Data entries
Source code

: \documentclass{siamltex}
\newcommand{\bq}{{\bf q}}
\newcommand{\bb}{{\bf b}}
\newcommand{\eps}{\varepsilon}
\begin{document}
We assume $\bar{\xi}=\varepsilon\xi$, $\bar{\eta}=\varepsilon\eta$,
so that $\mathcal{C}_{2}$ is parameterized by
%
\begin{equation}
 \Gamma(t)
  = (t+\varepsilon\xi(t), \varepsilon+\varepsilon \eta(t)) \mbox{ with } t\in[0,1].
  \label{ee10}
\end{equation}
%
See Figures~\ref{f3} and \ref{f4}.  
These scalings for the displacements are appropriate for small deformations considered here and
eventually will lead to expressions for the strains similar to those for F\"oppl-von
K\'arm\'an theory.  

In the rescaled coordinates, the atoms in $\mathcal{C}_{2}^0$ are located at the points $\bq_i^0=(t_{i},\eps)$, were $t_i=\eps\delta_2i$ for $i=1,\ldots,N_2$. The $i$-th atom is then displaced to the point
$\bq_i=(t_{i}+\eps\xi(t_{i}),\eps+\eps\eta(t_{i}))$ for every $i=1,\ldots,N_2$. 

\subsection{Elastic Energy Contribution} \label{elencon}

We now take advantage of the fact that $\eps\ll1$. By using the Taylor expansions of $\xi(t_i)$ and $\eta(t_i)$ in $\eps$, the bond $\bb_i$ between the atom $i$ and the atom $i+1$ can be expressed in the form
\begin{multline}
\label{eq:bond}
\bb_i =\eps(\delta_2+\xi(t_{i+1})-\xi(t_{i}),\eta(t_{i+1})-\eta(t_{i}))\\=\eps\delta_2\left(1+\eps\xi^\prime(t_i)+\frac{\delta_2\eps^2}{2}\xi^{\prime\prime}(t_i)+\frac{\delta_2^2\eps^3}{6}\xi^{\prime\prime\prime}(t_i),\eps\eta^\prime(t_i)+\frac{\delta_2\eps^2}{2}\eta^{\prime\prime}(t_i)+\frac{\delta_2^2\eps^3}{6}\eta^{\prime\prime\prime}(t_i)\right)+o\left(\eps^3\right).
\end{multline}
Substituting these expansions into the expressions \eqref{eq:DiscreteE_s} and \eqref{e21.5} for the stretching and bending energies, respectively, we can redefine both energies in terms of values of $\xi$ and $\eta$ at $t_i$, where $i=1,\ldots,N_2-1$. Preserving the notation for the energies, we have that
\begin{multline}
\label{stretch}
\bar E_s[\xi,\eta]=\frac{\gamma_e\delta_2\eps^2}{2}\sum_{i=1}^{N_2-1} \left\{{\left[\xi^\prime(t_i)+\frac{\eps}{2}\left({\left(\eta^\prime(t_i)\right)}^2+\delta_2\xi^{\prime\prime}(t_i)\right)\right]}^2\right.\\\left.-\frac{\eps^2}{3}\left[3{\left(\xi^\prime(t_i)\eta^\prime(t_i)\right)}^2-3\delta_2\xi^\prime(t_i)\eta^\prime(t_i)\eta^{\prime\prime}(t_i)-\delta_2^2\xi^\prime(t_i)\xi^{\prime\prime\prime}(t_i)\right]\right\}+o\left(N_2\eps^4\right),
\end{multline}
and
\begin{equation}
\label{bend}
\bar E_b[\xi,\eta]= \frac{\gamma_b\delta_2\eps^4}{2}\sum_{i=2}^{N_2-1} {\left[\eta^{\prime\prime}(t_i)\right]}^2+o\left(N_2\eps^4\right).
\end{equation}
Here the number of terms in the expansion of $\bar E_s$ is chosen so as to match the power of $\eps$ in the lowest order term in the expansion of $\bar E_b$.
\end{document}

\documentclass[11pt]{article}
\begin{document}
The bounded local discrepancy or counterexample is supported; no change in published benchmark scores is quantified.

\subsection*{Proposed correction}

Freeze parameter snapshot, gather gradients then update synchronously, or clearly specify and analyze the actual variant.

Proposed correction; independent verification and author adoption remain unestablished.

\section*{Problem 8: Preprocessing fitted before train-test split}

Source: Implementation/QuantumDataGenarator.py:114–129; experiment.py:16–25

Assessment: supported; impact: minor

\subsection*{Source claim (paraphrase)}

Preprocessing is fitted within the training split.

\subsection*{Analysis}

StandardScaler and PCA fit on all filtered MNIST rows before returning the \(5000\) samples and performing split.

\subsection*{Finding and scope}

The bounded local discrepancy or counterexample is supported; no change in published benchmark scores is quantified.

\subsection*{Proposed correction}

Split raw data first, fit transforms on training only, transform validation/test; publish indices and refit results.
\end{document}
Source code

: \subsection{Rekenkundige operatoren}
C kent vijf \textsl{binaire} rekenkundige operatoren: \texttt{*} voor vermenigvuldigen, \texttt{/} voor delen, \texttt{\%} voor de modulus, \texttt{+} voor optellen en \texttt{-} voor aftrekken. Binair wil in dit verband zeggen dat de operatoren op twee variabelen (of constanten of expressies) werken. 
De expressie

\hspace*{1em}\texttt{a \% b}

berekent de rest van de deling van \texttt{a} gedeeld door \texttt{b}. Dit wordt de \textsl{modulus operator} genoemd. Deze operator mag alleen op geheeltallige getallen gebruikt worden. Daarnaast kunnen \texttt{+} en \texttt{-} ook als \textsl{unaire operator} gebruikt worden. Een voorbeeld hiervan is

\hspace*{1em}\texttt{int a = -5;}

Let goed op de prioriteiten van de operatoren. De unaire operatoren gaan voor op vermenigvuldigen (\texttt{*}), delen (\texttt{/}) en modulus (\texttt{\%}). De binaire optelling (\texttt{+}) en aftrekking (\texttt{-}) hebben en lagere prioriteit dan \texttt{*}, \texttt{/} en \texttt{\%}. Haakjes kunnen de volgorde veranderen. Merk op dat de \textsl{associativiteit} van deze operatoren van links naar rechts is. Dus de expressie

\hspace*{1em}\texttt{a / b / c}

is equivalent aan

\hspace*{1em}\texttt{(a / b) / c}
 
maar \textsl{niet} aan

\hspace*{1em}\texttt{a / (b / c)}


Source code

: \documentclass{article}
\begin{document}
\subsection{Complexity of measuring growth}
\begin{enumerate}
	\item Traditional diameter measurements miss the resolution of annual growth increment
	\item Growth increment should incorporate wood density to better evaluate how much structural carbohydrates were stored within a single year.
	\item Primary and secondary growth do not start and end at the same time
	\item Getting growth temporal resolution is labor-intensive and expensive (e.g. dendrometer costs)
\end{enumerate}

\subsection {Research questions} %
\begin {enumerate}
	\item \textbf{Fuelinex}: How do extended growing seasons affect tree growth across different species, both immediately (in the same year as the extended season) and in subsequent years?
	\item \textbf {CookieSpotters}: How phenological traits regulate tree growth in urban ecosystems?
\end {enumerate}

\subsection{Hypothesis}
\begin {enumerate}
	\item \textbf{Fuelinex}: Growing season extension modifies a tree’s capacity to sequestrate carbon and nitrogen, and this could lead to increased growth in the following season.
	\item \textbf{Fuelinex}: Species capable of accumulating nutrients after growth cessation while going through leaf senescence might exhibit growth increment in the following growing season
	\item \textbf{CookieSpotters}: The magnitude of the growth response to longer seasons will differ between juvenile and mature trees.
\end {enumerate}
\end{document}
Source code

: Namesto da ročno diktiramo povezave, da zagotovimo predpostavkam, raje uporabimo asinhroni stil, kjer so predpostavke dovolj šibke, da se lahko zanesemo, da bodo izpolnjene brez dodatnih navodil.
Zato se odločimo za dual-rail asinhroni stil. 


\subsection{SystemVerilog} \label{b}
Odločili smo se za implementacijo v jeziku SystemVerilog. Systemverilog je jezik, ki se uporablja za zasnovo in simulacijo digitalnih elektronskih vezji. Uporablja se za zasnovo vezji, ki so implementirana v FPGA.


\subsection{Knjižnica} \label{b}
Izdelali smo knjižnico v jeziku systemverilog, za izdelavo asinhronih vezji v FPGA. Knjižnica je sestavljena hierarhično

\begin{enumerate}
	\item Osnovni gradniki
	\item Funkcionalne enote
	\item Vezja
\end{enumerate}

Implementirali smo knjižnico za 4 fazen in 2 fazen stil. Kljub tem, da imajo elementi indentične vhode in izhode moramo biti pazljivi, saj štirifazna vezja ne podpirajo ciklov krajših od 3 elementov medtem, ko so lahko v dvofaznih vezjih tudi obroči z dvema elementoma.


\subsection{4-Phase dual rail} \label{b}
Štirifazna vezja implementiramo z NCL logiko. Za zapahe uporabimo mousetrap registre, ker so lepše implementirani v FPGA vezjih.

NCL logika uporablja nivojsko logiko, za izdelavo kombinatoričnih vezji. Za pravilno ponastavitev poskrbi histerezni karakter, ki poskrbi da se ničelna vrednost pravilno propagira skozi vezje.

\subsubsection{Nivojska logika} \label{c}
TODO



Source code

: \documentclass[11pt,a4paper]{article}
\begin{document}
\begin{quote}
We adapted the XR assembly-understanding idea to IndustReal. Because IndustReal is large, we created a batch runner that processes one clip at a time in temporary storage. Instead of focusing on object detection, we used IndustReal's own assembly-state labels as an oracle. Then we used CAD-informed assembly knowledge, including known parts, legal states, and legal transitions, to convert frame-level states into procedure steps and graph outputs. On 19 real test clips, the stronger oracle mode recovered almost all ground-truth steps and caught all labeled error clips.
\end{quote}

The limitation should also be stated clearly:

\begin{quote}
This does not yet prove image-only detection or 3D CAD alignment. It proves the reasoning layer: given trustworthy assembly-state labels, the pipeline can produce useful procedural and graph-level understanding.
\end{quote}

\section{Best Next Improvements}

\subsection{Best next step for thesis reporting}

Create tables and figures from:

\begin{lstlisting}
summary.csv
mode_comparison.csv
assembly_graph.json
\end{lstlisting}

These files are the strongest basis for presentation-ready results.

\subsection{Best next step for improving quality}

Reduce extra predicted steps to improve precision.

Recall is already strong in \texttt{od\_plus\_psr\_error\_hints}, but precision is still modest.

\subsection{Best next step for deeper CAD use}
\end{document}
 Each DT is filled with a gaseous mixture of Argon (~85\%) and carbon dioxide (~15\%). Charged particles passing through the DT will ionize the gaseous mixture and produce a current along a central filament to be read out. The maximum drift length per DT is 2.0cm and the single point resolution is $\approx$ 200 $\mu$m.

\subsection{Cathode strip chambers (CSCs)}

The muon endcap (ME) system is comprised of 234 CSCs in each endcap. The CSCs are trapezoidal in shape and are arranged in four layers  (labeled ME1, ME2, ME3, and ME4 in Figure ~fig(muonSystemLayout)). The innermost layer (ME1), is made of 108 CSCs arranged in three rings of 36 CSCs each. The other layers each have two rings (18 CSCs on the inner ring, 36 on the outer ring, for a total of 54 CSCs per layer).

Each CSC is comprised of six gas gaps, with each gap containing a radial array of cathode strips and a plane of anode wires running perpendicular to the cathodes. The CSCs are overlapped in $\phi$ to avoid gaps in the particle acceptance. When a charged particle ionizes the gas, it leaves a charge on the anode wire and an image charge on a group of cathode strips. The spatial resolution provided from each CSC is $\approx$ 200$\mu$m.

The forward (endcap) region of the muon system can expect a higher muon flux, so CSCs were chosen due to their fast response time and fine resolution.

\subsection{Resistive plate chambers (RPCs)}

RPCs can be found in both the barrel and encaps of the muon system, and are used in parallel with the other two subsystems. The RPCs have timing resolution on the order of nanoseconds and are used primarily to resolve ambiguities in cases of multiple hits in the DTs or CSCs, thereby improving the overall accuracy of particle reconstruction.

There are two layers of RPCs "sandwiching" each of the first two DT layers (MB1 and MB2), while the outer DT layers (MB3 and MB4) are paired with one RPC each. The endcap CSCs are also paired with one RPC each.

• **EXERCISE**
Identify every line above with the string "FPGA" in it. Copy those lines.

• **OUTPUT BELOW**
Odločili smo se za implementacijo v jeziku SystemVerilog. Systemverilog je jezik, ki se uporablja za zasnovo in simulacijo digitalnih elektronskih vezji. Uporablja se za zasnovo vezji, ki so implementirana v FPGA.
Izdelali smo knjižnico v jeziku systemverilog, za izdelavo asinhronih vezji v FPGA. Knjižnica je sestavljena hierarhično
Štirifazna vezja implementiramo z NCL logiko. Za zapahe uporabimo mousetrap registre, ker so lepše implementirani v FPGA vezjih.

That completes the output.